▸ Exercise requirements
Some of the lines below need repeating. Reproduce exactly those between the lines holding "to 33Positive: 34" and "湖南将迎大幅降温|11223999|1", inclusive.

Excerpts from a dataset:
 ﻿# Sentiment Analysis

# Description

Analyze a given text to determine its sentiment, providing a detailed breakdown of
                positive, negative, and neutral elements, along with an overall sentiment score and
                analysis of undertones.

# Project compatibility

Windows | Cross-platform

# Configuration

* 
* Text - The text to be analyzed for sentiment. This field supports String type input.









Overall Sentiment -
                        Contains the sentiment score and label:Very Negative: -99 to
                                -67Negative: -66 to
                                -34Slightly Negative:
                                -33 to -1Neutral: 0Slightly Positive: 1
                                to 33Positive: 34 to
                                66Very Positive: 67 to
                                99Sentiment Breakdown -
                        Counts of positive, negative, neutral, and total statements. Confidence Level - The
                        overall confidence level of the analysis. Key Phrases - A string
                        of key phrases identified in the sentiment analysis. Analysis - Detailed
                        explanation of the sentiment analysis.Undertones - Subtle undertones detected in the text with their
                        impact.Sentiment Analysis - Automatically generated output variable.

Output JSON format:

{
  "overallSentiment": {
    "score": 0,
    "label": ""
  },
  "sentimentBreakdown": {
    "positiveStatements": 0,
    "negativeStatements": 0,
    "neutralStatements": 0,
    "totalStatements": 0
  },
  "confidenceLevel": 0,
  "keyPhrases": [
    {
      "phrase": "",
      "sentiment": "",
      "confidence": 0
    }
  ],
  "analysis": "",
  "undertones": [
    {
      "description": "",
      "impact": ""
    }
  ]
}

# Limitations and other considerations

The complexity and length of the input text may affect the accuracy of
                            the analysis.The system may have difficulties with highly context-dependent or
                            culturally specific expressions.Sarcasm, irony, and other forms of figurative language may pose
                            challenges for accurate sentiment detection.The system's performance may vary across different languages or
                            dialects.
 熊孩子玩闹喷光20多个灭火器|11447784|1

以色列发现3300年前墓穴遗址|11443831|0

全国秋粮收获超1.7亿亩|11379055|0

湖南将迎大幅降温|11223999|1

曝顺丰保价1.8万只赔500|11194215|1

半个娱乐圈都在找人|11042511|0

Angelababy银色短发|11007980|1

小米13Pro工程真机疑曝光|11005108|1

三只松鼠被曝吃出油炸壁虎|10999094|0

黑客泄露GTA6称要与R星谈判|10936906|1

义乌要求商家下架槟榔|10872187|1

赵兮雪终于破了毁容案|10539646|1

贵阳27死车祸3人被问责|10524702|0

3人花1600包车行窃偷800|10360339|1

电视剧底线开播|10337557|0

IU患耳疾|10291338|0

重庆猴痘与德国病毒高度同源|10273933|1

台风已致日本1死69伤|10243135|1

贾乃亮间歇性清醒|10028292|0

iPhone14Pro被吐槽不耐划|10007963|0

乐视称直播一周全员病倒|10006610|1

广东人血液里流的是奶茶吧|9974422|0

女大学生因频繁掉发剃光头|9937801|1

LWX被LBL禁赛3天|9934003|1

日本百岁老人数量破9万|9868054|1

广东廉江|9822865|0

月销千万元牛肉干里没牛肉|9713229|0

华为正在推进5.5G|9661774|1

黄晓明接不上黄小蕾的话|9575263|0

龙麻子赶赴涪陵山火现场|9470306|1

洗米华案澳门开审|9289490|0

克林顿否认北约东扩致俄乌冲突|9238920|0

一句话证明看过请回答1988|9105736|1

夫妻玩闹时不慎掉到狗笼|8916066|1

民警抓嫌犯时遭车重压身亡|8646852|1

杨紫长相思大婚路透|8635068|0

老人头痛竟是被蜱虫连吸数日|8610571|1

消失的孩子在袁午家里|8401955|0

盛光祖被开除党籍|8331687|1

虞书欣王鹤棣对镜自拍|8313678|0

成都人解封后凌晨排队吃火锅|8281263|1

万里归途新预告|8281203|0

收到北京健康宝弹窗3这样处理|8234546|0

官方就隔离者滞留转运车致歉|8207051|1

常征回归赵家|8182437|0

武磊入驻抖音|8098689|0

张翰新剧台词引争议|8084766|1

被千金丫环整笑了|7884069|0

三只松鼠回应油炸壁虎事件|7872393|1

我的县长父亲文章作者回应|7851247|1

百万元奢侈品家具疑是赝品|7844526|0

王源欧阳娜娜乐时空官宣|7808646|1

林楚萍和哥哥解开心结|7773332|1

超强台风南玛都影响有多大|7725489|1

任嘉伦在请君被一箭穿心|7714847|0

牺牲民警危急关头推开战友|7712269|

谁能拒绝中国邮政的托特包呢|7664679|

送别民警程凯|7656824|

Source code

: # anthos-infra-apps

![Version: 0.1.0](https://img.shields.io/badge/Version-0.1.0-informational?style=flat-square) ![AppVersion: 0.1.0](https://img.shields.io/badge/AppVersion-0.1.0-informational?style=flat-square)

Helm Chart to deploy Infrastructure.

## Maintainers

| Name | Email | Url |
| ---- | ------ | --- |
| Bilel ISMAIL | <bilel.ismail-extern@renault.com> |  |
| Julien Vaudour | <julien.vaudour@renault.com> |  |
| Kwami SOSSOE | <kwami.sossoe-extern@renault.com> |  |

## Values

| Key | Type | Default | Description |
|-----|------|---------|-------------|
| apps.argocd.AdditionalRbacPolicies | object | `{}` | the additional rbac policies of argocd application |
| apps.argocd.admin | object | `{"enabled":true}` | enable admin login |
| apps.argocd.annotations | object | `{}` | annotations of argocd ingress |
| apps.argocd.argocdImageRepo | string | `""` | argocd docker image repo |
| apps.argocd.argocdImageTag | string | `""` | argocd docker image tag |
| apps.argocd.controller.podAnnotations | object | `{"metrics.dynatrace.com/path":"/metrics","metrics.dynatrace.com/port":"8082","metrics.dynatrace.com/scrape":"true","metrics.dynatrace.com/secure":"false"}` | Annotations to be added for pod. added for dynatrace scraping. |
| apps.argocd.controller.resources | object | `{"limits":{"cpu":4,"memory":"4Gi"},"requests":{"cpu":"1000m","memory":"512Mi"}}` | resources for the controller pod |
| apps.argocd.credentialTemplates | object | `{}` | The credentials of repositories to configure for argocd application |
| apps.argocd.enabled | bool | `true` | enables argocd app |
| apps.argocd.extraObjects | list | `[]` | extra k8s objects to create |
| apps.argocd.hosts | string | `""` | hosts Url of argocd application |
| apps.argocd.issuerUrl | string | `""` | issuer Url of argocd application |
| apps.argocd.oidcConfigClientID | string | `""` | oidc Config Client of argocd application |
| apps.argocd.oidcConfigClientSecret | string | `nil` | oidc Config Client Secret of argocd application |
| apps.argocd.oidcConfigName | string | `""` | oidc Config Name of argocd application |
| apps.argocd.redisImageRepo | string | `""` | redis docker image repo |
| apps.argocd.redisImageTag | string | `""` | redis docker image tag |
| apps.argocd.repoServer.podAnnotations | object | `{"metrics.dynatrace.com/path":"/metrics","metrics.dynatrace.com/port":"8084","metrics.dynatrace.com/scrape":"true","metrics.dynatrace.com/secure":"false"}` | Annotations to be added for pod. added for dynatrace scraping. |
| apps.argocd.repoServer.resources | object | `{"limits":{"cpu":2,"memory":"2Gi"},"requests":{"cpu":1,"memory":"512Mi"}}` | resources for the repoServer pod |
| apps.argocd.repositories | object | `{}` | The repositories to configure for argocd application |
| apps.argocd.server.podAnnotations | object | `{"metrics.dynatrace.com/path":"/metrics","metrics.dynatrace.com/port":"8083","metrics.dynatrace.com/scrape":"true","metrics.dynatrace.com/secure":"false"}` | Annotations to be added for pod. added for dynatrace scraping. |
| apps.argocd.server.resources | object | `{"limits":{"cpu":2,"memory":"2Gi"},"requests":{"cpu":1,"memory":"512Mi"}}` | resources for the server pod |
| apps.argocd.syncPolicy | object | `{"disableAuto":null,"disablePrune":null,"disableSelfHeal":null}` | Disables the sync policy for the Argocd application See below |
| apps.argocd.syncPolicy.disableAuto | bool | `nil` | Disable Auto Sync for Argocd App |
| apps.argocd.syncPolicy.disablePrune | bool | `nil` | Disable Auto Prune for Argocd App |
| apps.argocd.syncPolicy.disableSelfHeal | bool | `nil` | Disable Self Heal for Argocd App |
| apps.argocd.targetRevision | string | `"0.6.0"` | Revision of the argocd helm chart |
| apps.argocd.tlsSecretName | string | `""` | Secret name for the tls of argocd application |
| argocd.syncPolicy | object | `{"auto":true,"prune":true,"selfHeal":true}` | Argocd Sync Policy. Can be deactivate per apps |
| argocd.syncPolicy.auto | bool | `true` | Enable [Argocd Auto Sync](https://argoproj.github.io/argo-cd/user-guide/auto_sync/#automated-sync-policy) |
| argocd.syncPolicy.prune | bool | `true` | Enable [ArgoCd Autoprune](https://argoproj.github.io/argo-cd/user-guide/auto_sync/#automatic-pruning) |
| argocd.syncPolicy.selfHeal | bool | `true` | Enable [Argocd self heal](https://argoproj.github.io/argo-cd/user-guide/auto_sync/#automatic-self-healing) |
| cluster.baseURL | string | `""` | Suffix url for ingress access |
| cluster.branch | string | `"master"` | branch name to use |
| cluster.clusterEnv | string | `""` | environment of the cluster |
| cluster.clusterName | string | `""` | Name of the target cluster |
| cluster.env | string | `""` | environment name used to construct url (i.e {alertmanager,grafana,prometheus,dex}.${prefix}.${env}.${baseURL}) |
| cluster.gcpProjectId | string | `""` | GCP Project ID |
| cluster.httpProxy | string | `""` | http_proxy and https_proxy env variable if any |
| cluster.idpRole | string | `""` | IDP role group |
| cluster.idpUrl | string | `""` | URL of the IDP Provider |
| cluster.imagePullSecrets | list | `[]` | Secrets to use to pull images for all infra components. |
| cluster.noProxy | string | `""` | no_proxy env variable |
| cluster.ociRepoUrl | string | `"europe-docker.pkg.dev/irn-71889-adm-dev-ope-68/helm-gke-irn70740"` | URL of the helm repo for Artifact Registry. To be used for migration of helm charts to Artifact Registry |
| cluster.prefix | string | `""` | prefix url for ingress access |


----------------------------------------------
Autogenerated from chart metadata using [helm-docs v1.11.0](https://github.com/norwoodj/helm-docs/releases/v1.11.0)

▸ Task result
                                to 33Positive: 34 to
                                66Very Positive: 67 to
                                99Sentiment Breakdown -
                        Counts of positive, negative, neutral, and total statements. Confidence Level - The
                        overall confidence level of the analysis. Key Phrases - A string
                        of key phrases identified in the sentiment analysis. Analysis - Detailed
                        explanation of the sentiment analysis.Undertones - Subtle undertones detected in the text with their
                        impact.Sentiment Analysis - Automatically generated output variable.

Output JSON format:

{
  "overallSentiment": {
    "score": 0,
    "label": ""
  },
  "sentimentBreakdown": {
    "positiveStatements": 0,
    "negativeStatements": 0,
    "neutralStatements": 0,
    "totalStatements": 0
  },
  "confidenceLevel": 0,
  "keyPhrases": [
    {
      "phrase": "",
      "sentiment": "",
      "confidence": 0
    }
  ],
  "analysis": "",
  "undertones": [
    {
      "description": "",
      "impact": ""
    }
  ]
}

# Limitations and other considerations

The complexity and length of the input text may affect the accuracy of
                            the analysis.The system may have difficulties with highly context-dependent or
                            culturally specific expressions.Sarcasm, irony, and other forms of figurative language may pose
                            challenges for accurate sentiment detection.The system's performance may vary across different languages or
                            dialects.
 熊孩子玩闹喷光20多个灭火器|11447784|1

以色列发现3300年前墓穴遗址|11443831|0

全国秋粮收获超1.7亿亩|11379055|0

湖南将迎大幅降温|11223999|1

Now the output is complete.